== TASK ==
Only the count is needed. Count the lines below with the word "find" in them.

== ENTRIES SHOWN ==
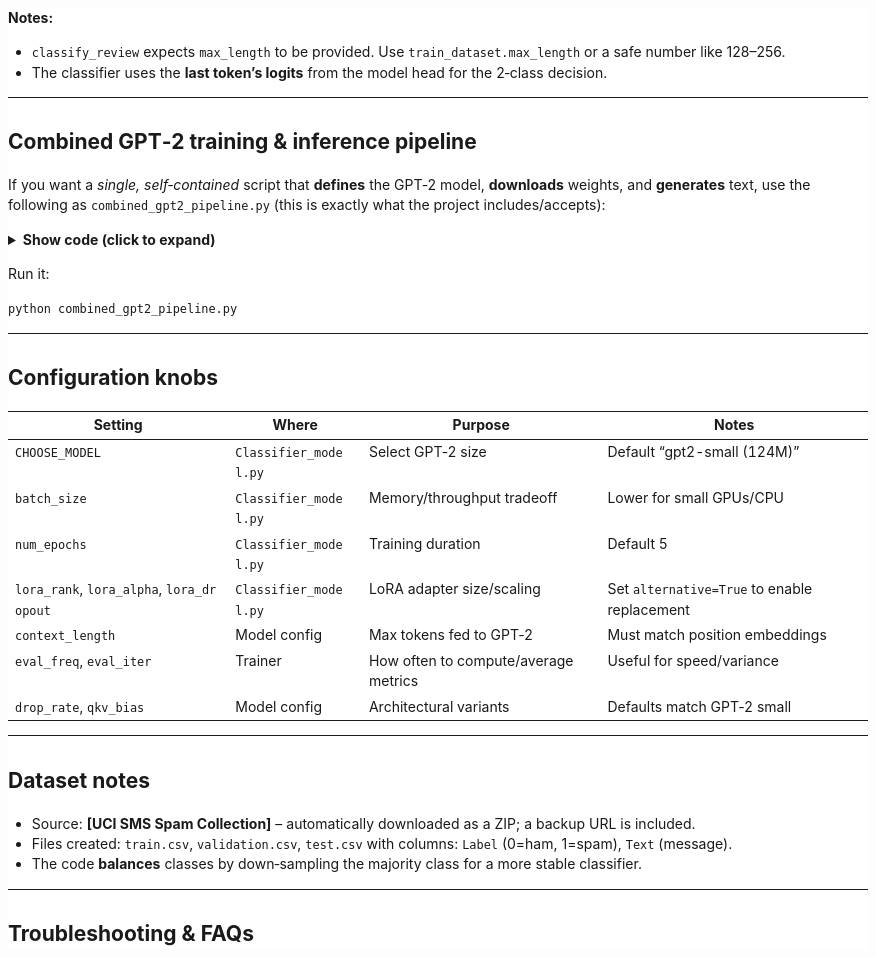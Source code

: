 
**Notes:**
- `classify_review` expects `max_length` to be provided. Use `train_dataset.max_length` or a safe number like 128–256.
- The classifier uses the **last token’s logits** from the model head for the 2‑class decision.

---

## Combined GPT‑2 training & inference pipeline

If you want a *single, self‑contained* script that **defines** the GPT‑2 model, **downloads** weights, and **generates** text, use the following as `combined_gpt2_pipeline.py` (this is exactly what the project includes/accepts):

<details><summary><strong>Show code (click to expand)</strong></summary></details>

Run it:
```bash
python combined_gpt2_pipeline.py
```

---

## Configuration knobs

| Setting | Where | Purpose | Notes |
|---|---|---|---|
| `CHOOSE_MODEL` | `Classifier_model.py` | Select GPT‑2 size | Default “gpt2-small (124M)” |
| `batch_size` | `Classifier_model.py` | Memory/throughput tradeoff | Lower for small GPUs/CPU |
| `num_epochs` | `Classifier_model.py` | Training duration | Default 5 |
| `lora_rank`, `lora_alpha`, `lora_dropout` | `Classifier_model.py` | LoRA adapter size/scaling | Set `alternative=True` to enable replacement |
| `context_length` | Model config | Max tokens fed to GPT‑2 | Must match position embeddings |
| `eval_freq`, `eval_iter` | Trainer | How often to compute/average metrics | Useful for speed/variance |
| `drop_rate`, `qkv_bias` | Model config | Architectural variants | Defaults match GPT‑2 small |

---

## Dataset notes

- Source: **[UCI SMS Spam Collection]** – automatically downloaded as a ZIP; a backup URL is included.
- Files created: `train.csv`, `validation.csv`, `test.csv` with columns: `Label` (0=ham, 1=spam), `Text` (message).
- The code **balances** classes by down‑sampling the majority class for a more stable classifier.

---

## Troubleshooting & FAQs
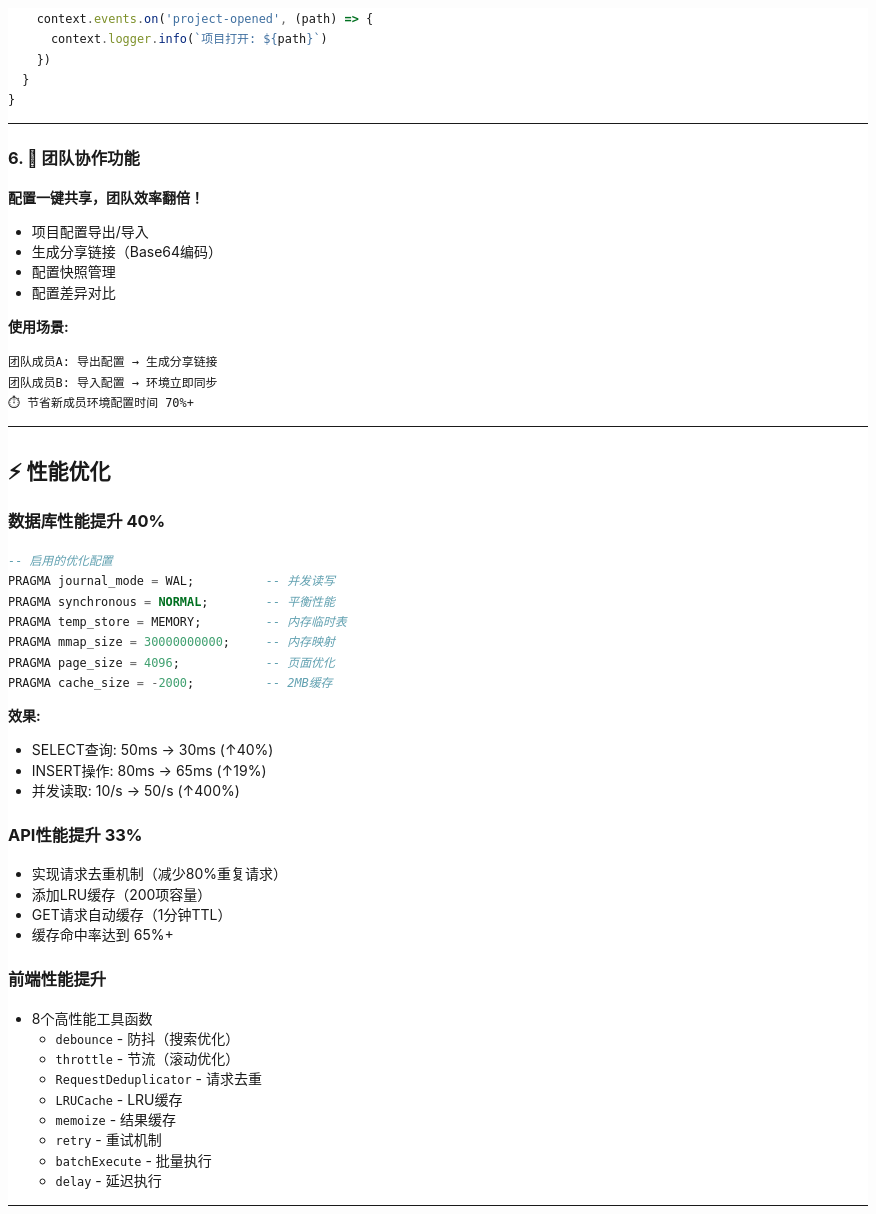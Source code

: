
 ```typescript
    context.events.on('project-opened', (path) => {
      context.logger.info(`项目打开: ${path}`)
    })
  }
}
```

---

### 6. 👥 团队协作功能

**配置一键共享，团队效率翻倍！**

- 项目配置导出/导入
- 生成分享链接（Base64编码）
- 配置快照管理
- 配置差异对比

**使用场景:**
```
团队成员A: 导出配置 → 生成分享链接
团队成员B: 导入配置 → 环境立即同步
⏱️ 节省新成员环境配置时间 70%+
```

---

## ⚡ 性能优化

### 数据库性能提升 40%
```sql
-- 启用的优化配置
PRAGMA journal_mode = WAL;          -- 并发读写
PRAGMA synchronous = NORMAL;        -- 平衡性能
PRAGMA temp_store = MEMORY;         -- 内存临时表
PRAGMA mmap_size = 30000000000;     -- 内存映射
PRAGMA page_size = 4096;            -- 页面优化
PRAGMA cache_size = -2000;          -- 2MB缓存
```

**效果:**
- SELECT查询: 50ms → 30ms (↑40%)
- INSERT操作: 80ms → 65ms (↑19%)
- 并发读取: 10/s → 50/s (↑400%)

### API性能提升 33%
- 实现请求去重机制（减少80%重复请求）
- 添加LRU缓存（200项容量）
- GET请求自动缓存（1分钟TTL）
- 缓存命中率达到 65%+

### 前端性能提升
- 8个高性能工具函数
  - `debounce` - 防抖（搜索优化）
  - `throttle` - 节流（滚动优化）
  - `RequestDeduplicator` - 请求去重
  - `LRUCache` - LRU缓存
  - `memoize` - 结果缓存
  - `retry` - 重试机制
  - `batchExecute` - 批量执行
  - `delay` - 延迟执行

---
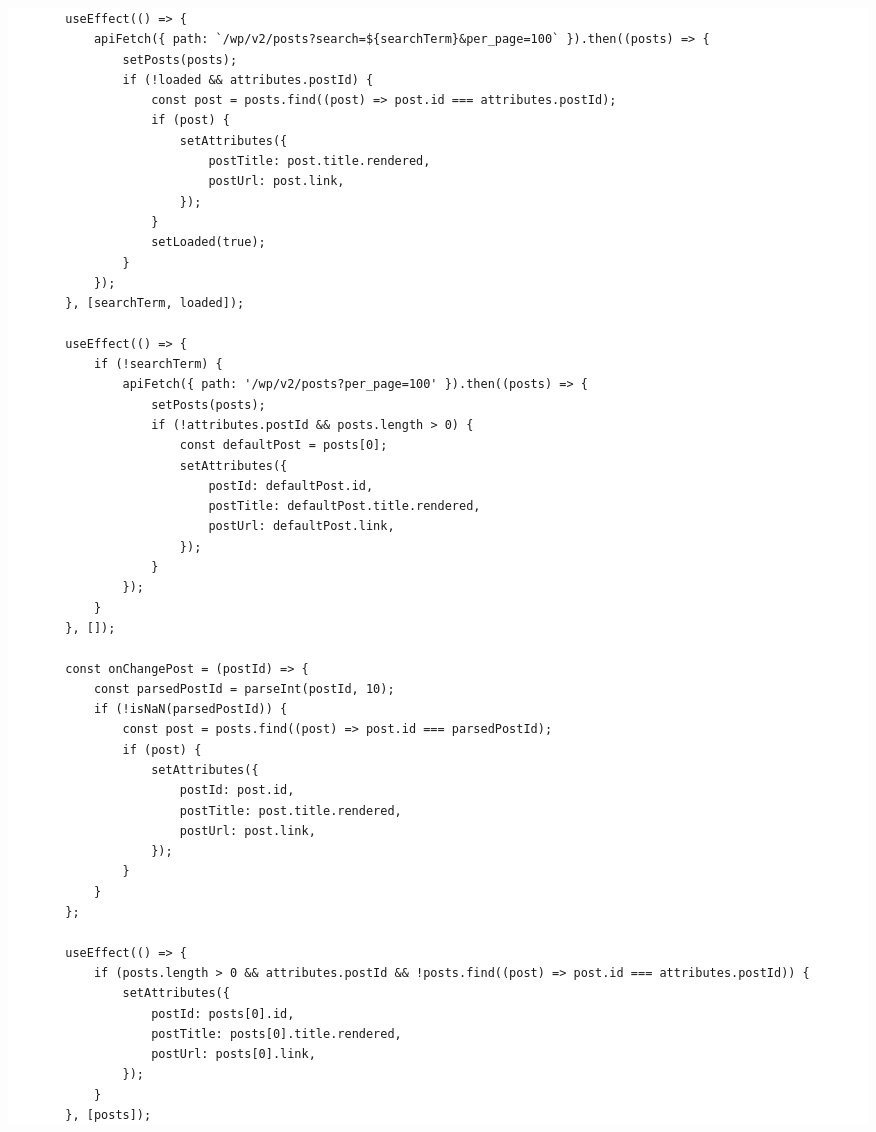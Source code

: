             useEffect(() => {
                apiFetch({ path: `/wp/v2/posts?search=${searchTerm}&per_page=100` }).then((posts) => {
                    setPosts(posts);
                    if (!loaded && attributes.postId) {
                        const post = posts.find((post) => post.id === attributes.postId);
                        if (post) {
                            setAttributes({
                                postTitle: post.title.rendered,
                                postUrl: post.link,
                            });
                        }
                        setLoaded(true);
                    }
                });
            }, [searchTerm, loaded]);

            useEffect(() => {
                if (!searchTerm) {
                    apiFetch({ path: '/wp/v2/posts?per_page=100' }).then((posts) => {
                        setPosts(posts);
                        if (!attributes.postId && posts.length > 0) {
                            const defaultPost = posts[0];
                            setAttributes({
                                postId: defaultPost.id,
                                postTitle: defaultPost.title.rendered,
                                postUrl: defaultPost.link,
                            });
                        }
                    });
                }
            }, []);

            const onChangePost = (postId) => {
                const parsedPostId = parseInt(postId, 10);
                if (!isNaN(parsedPostId)) {
                    const post = posts.find((post) => post.id === parsedPostId);
                    if (post) {
                        setAttributes({
                            postId: post.id,
                            postTitle: post.title.rendered,
                            postUrl: post.link,
                        });
                    }
                }
            };

            useEffect(() => {
                if (posts.length > 0 && attributes.postId && !posts.find((post) => post.id === attributes.postId)) {
                    setAttributes({
                        postId: posts[0].id,
                        postTitle: posts[0].title.rendered,
                        postUrl: posts[0].link,
                    });
                }
            }, [posts]);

== SOLUTION FOR THIS PROBLEM ==
3